-- Opening Marker --

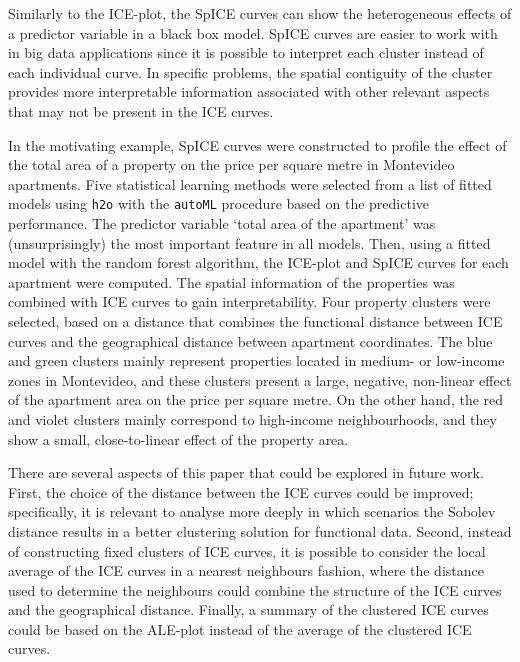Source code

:\documentclass[smallextended,natbib]{svjour3}\usepackage[]{graphicx}\usepackage[]{xcolor}
\newcommand{\1}[1]{\mathbbm{1}_{#1}}
\begin{document}
Similarly to the ICE-plot, the SpICE curves can show the heterogeneous effects of a predictor variable in a black box model. SpICE curves are easier to work with in big data applications since it is possible to interpret each cluster instead of each individual curve. In specific problems, the spatial contiguity of the cluster provides more interpretable information associated with other relevant aspects that may not be present in the ICE curves. 

In the motivating example, SpICE curves were constructed to profile the effect of the total area of a property on the  price per square metre in Montevideo apartments. Five statistical learning methods were selected from a list of fitted models using \texttt{h2o} with the \texttt{autoML} procedure based on the predictive performance. The predictor variable `total area of the apartment' was (unsurprisingly) the most important feature in  all models. Then, using a fitted model with the random forest algorithm, the ICE-plot and SpICE curves for each apartment were computed. The spatial information of the properties was combined with ICE curves to gain interpretability. Four property clusters were selected, based on a distance that combines the functional distance between ICE curves and the geographical distance between apartment coordinates.  The blue and green clusters mainly represent properties located in medium- or low-income zones in Montevideo, and these clusters present a large, negative, non-linear effect of the apartment area on the price per square metre. On the other hand, the red and violet clusters mainly correspond to high-income neighbourhoods, and they show a small, close-to-linear effect of the property area. 

There are several aspects of this paper that could be explored in future work. First, the choice of the distance between the ICE curves could be improved; specifically, it is relevant to analyse more deeply in which scenarios the Sobolev distance results in a better clustering solution for functional data.  Second, instead of constructing fixed clusters of ICE curves, it is possible to consider the local average of the ICE curves in a nearest neighbours fashion, where the distance used to determine the neighbours could combine the structure of the ICE curves and the geographical distance. Finally, a summary of the clustered ICE curves could be based on the ALE-plot instead of the average of the clustered ICE curves. 
\end{document}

-- Closing Marker --

Leave out the pictures and retype every line above exactly.

= Solved exercise =
Source code

:\documentclass[smallextended,natbib]{svjour3}\usepackage[]{graphicx}\usepackage[]{xcolor}
\newcommand{\1}[1]{\mathbbm{1}_{#1}}
\begin{document}
Similarly to the ICE-plot, the SpICE curves can show the heterogeneous effects of a predictor variable in a black box model. SpICE curves are easier to work with in big data applications since it is possible to interpret each cluster instead of each individual curve. In specific problems, the spatial contiguity of the cluster provides more interpretable information associated with other relevant aspects that may not be present in the ICE curves. 

In the motivating example, SpICE curves were constructed to profile the effect of the total area of a property on the  price per square metre in Montevideo apartments. Five statistical learning methods were selected from a list of fitted models using \texttt{h2o} with the \texttt{autoML} procedure based on the predictive performance. The predictor variable `total area of the apartment' was (unsurprisingly) the most important feature in  all models. Then, using a fitted model with the random forest algorithm, the ICE-plot and SpICE curves for each apartment were computed. The spatial information of the properties was combined with ICE curves to gain interpretability. Four property clusters were selected, based on a distance that combines the functional distance between ICE curves and the geographical distance between apartment coordinates.  The blue and green clusters mainly represent properties located in medium- or low-income zones in Montevideo, and these clusters present a large, negative, non-linear effect of the apartment area on the price per square metre. On the other hand, the red and violet clusters mainly correspond to high-income neighbourhoods, and they show a small, close-to-linear effect of the property area. 

There are several aspects of this paper that could be explored in future work. First, the choice of the distance between the ICE curves could be improved; specifically, it is relevant to analyse more deeply in which scenarios the Sobolev distance results in a better clustering solution for functional data.  Second, instead of constructing fixed clusters of ICE curves, it is possible to consider the local average of the ICE curves in a nearest neighbours fashion, where the distance used to determine the neighbours could combine the structure of the ICE curves and the geographical distance. Finally, a summary of the clustered ICE curves could be based on the ALE-plot instead of the average of the clustered ICE curves. 
\end{document}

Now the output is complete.